• About this exercise
Go line by line through the data and copy those with the word "YaraMaria".

Extracted material below:

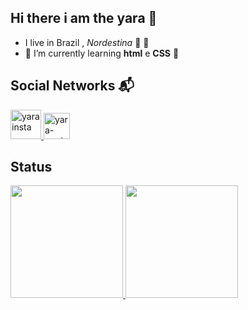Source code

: ## Hi there i am the yara 👋
- I live in Brazil , *Nordestina* :cherry_blossom: :cactus:
- 🌱 I’m currently learning **html** e **CSS** :dart:
## Social Networks :mailbox_with_mail:	
<a href="https://www.instagram.com/yaramary19/" target="blanck_">
  <img aling="center" alt="yarainsta" height="47" width="49" src="https://i.pinimg.com/originals/60/31/2d/60312da1fe41b1f2a8a84e4c959b4e0e.png"
</a>
  <a href="https://www.facebook.com/profile.php?id=100042944114320" target="blanck_">
  <img aling="center" alt="yara-maria" height= "42" whidth="30" src="https://images.vexels.com/media/users/3/223136/isolated/preview/984f500cf9de4519b02b354346eb72e0-iacute-cone-do-facebook-nas-redes-sociais-by-vexels.png" style="max-width:100%;">
</a>
  
  ## Status 
  
   
  <a href="https://github.com/YaraMaria-ux">
<img height="180em" src="https://github-readme-stats.vercel.app/api?username=YaraMaria-ux&show_icons=true&theme=dracula&include_all_commits=true&count_private=true"/>
<img height="180em" src="https://github-readme-stats.vercel.app/api/top-langs/?username=YaraMaria-ux&layout=compact&langs_count=16&theme=dracula"/>
   
     

<!--**YaraMaria-ux/YaraMaria-ux** is a ✨ _special_ ✨ repository because its `README.md` (this file) appears on your GitHub profile.

Here are some ideas to get you started:

- 🔭 I’m currently working on ...
- 🌱 I’m currently learning ...
- 👯 I’m looking to collaborate on ...
- 🤔 I’m looking for help with ...
- 💬 Ask me about ...
- 📫 How to reach me: ...
- 😄 Pronouns: ...
- ⚡ Fun fact: ...
-->
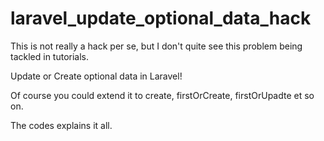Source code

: # laravel_update_optional_data_hack

This is not really a hack per se, but I don't quite see this problem being tackled in tutorials.

Update or Create optional data in Laravel!

Of course you could extend it to create, firstOrCreate, firstOrUpadte et so on.

The codes explains it all.
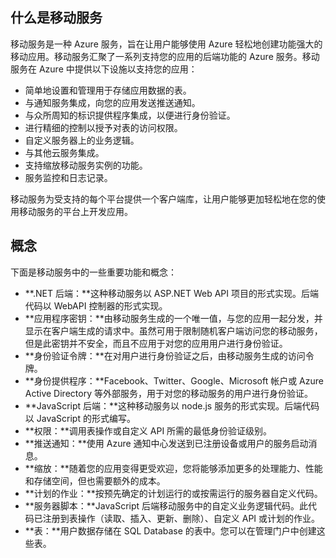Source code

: ﻿## <a name="what-is"></a>什么是移动服务

移动服务是一种 Azure 服务，旨在让用户能够使用 Azure 轻松地创建功能强大的移动应用。移动服务汇聚了一系列支持您的应用的后端功能的 Azure 服务。移动服务在 Azure 中提供以下设施以支持您的应用： 

+ 简单地设置和管理用于存储应用数据的表。 
+ 与通知服务集成，向您的应用发送推送通知。
+ 与众所周知的标识提供程序集成，以便进行身份验证。
+ 进行精细的控制以授予对表的访问权限。
+ 自定义服务器上的业务逻辑。
+ 与其他云服务集成。
+ 支持缩放移动服务实例的功能。
+ 服务监控和日志记录。

移动服务为受支持的每个平台提供一个客户端库，让用户能够更加轻松地在您的使用移动服务的平台上开发应用。

## <a name="concepts"> </a>概念

下面是移动服务中的一些重要功能和概念：

<!--![1][1]-->

+ **.NET 后端：**这种移动服务以 ASP.NET Web API 项目的形式实现。后端代码以 WebAPI 控制器的形式实现。
+ **应用程序密钥：**由移动服务生成的一个唯一值，与您的应用一起分发，并显示在客户端生成的请求中。虽然可用于限制随机客户端访问您的移动服务，但是此密钥并不安全，而且不应用于对您的应用用户进行身份验证。
+ **身份验证令牌：**在对用户进行身份验证之后，由移动服务生成的访问令牌。
+ **身份提供程序：**Facebook、Twitter、Google、Microsoft 帐户或 Azure Active Directory 等外部服务，用于对您的移动服务的用户进行身份验证。
+ **JavaScript 后端：**这种移动服务以 node.js 服务的形式实现。后端代码以 JavaScript 的形式编写。
+ **权限：**调用表操作或自定义 API 所需的最低身份验证级别。
+ **推送通知：**使用 Azure 通知中心发送到已注册设备或用户的服务启动消息。
+ **缩放：**随着您的应用变得更受欢迎，您将能够添加更多的处理能力、性能和存储空间，但也需要额外的成本。
+ **计划的作业：**按预先确定的计划运行的或按需运行的服务器自定义代码。
+ **服务器脚本：**JavaScript 后端移动服务中的自定义业务逻辑代码。此代码已注册到表操作（读取、插入、更新、删除）、自定义 API 或计划的作业。
+ **表：**用户数据存储在 SQL Database 的表中。您可以在管理门户中创建这些表。


<!-- Images. -->


  
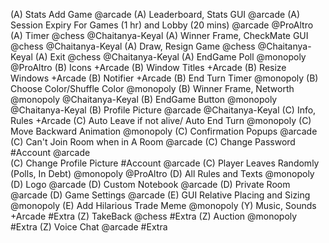 (A) Stats Add Game @arcade
(A) Leaderboard, Stats GUI @arcade
(A) Session Expiry For Games (1 hr) and Lobby (20 mins) @arcade @ProAltro
(A) Timer @chess @Chaitanya-Keyal
(A) Winner Frame, CheckMate GUI @chess @Chaitanya-Keyal
(A) Draw, Resign Game @chess @Chaitanya-Keyal
(A) Exit @chess @Chaitanya-Keyal
(A) EndGame Poll @monopoly @ProAltro 
(B) Icons +Arcade
(B) Window Titles +Arcade
(B) Resize Windows +Arcade
(B) Notifier +Arcade
(B) End Turn Timer @monopoly
(B) Choose Color/Shuffle Color @monopoly
(B) Winner Frame, Networth @monopoly @Chaitanya-Keyal
(B) EndGame Button @monopoly @Chaitanya-Keyal
(B) Profile Picture @arcade @Chaitanya-Keyal
(C) Info, Rules +Arcade
(C) Auto Leave if not alive/ Auto End Turn @monopoly
(C) Move Backward Animation @monopoly
(C) Confirmation Popups @arcade
(C) Can't Join Room when in A Room @arcade
(C) Change Password #Account @arcade  
(C) Change Profile Picture #Account  @arcade
(C) Player Leaves Randomly (Polls, In Debt) @monopoly @ProAltro 
(D) All Rules and Texts @monopoly
(D) Logo @arcade
(D) Custom Notebook @arcade
(D) Private Room @arcade
(D) Game Settings @arcade
(E) GUI Relative Placing and Sizing @monopoly
(E) Add Hilarious Trade Meme @monopoly
(Y) Music, Sounds +Arcade #Extra
(Z) TakeBack @chess #Extra
(Z) Auction @monopoly #Extra
(Z) Voice Chat @arcade #Extra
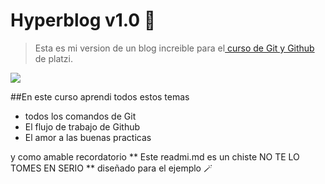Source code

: # Hyperblog  v1.0 💚
>Esta es mi version de un blog increible para el[ curso de Git y Github](http://https://github.com/Meli-Ballesteros/Hyperblog " curso de Git y Github") de platzi.

![](https://www.freecodecamp.org/news/content/images/2024/04/What-is-GitHub-Wiki-and-How-Do-You-Use-it.png)

##En este curso aprendi todos estos temas

* todos los comandos de Git 
* El flujo de trabajo de Github
* El amor a las buenas practicas 

y como amable recordatorio ** Este readmi.md es un chiste NO TE LO TOMES EN SERIO ** diseñado para el ejemplo 🪄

End of Extracted material.

• Expected output
  <a href="https://github.com/YaraMaria-ux">
<img height="180em" src="https://github-readme-stats.vercel.app/api?username=YaraMaria-ux&show_icons=true&theme=dracula&include_all_commits=true&count_private=true"/>
<img height="180em" src="https://github-readme-stats.vercel.app/api/top-langs/?username=YaraMaria-ux&layout=compact&langs_count=16&theme=dracula"/>
<!--**YaraMaria-ux/YaraMaria-ux** is a ✨ _special_ ✨ repository because its `README.md` (this file) appears on your GitHub profile.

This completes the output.